- **Exercise objective**: Report all lines from the entries below in which "wmiexecpy" appears.

- **Source material**:
-- Opening Marker --

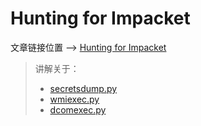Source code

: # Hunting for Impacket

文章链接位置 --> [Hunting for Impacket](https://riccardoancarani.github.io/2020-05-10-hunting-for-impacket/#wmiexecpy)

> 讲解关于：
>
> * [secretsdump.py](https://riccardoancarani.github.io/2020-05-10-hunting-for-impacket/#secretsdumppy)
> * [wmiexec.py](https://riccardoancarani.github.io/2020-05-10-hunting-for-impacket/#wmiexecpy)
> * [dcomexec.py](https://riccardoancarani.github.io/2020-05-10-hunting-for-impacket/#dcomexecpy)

-- Closing Marker --
-- Opening Marker --

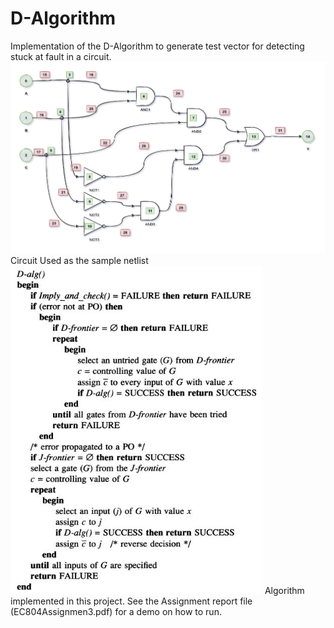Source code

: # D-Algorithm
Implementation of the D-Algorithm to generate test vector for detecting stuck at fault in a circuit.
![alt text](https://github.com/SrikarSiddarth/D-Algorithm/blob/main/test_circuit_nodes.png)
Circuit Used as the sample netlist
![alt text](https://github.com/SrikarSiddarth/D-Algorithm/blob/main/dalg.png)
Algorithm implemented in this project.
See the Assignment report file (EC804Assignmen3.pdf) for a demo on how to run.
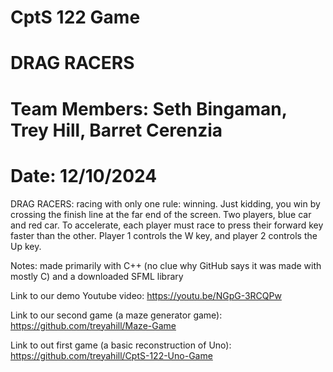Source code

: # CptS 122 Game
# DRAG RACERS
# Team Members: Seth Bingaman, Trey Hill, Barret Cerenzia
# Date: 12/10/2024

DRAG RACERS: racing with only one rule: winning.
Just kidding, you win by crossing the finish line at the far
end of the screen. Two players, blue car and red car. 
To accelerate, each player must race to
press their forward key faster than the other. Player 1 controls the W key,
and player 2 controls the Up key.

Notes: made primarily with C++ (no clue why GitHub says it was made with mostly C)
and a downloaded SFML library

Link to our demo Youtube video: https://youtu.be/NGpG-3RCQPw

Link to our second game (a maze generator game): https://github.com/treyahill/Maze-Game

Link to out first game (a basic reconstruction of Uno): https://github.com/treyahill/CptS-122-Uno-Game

-- Closing Marker --

- **Response to the exercise**:
文章链接位置 --> [Hunting for Impacket](https://riccardoancarani.github.io/2020-05-10-hunting-for-impacket/#wmiexecpy)
> * [wmiexec.py](https://riccardoancarani.github.io/2020-05-10-hunting-for-impacket/#wmiexecpy)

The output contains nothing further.